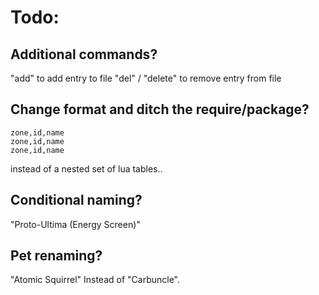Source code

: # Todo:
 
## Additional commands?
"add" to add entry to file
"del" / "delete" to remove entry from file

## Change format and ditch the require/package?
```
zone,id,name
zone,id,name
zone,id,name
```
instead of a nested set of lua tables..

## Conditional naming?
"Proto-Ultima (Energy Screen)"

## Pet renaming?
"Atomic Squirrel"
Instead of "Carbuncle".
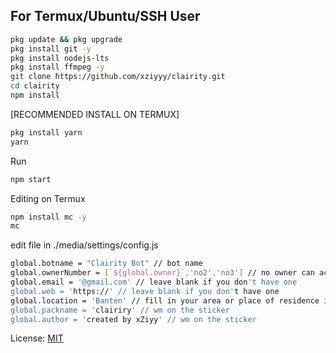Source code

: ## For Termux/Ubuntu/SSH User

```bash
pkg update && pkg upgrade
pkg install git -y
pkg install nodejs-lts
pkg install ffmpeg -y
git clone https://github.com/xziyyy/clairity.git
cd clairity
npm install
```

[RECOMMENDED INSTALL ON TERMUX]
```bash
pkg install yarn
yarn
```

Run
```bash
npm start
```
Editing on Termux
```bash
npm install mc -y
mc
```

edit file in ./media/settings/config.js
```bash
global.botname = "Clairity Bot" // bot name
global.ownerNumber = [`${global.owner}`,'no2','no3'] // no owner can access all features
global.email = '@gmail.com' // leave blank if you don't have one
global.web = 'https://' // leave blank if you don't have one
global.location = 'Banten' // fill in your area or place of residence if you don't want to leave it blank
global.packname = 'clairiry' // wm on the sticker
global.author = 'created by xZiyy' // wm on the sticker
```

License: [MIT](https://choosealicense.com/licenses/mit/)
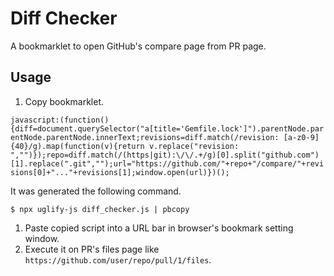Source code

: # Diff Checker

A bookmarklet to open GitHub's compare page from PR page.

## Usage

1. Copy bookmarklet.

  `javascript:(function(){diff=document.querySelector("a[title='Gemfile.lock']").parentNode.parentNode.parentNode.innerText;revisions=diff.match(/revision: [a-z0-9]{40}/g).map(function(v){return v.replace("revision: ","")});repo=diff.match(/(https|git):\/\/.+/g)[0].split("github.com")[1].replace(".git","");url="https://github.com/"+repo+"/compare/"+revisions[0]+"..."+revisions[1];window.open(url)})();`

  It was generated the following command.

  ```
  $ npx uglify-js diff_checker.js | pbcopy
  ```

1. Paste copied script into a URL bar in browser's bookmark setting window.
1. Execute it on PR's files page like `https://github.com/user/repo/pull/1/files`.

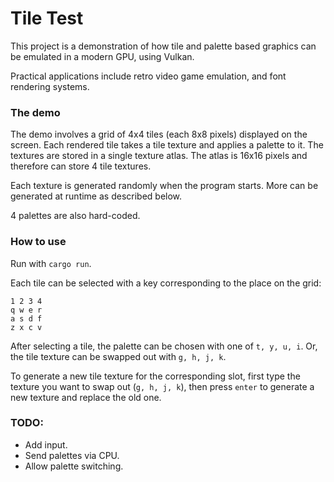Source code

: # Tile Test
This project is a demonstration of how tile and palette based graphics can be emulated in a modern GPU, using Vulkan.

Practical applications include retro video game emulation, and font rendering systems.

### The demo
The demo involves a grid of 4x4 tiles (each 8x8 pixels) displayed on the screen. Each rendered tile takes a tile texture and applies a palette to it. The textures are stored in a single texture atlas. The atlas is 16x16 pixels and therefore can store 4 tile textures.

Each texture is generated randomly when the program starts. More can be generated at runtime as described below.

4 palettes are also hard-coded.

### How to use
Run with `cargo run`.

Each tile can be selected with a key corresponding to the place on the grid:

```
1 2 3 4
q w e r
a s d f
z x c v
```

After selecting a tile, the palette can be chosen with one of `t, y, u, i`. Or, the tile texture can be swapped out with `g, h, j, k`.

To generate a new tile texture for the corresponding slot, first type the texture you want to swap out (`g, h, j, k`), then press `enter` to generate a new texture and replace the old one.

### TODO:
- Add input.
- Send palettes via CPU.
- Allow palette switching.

**Directions**:
Copy exactly the lines running from the beginning of the listing through the line that has "1. Copy bookmarklet.". Drop the pictures.

**Your solution**:
Source code

: # Todo:
 
## Additional commands?
"add" to add entry to file
"del" / "delete" to remove entry from file

## Change format and ditch the require/package?
```
zone,id,name
zone,id,name
zone,id,name
```
instead of a nested set of lua tables..

## Conditional naming?
"Proto-Ultima (Energy Screen)"

## Pet renaming?
"Atomic Squirrel"
Instead of "Carbuncle".
Source code

: ## For Termux/Ubuntu/SSH User

```bash
pkg update && pkg upgrade
pkg install git -y
pkg install nodejs-lts
pkg install ffmpeg -y
git clone https://github.com/xziyyy/clairity.git
cd clairity
npm install
```

[RECOMMENDED INSTALL ON TERMUX]
```bash
pkg install yarn
yarn
```

Run
```bash
npm start
```
Editing on Termux
```bash
npm install mc -y
mc
```

edit file in ./media/settings/config.js
```bash
global.botname = "Clairity Bot" // bot name
global.ownerNumber = [`${global.owner}`,'no2','no3'] // no owner can access all features
global.email = '@gmail.com' // leave blank if you don't have one
global.web = 'https://' // leave blank if you don't have one
global.location = 'Banten' // fill in your area or place of residence if you don't want to leave it blank
global.packname = 'clairiry' // wm on the sticker
global.author = 'created by xZiyy' // wm on the sticker
```

License: [MIT](https://choosealicense.com/licenses/mit/)
Source code

: # Diff Checker

A bookmarklet to open GitHub's compare page from PR page.

## Usage

1. Copy bookmarklet.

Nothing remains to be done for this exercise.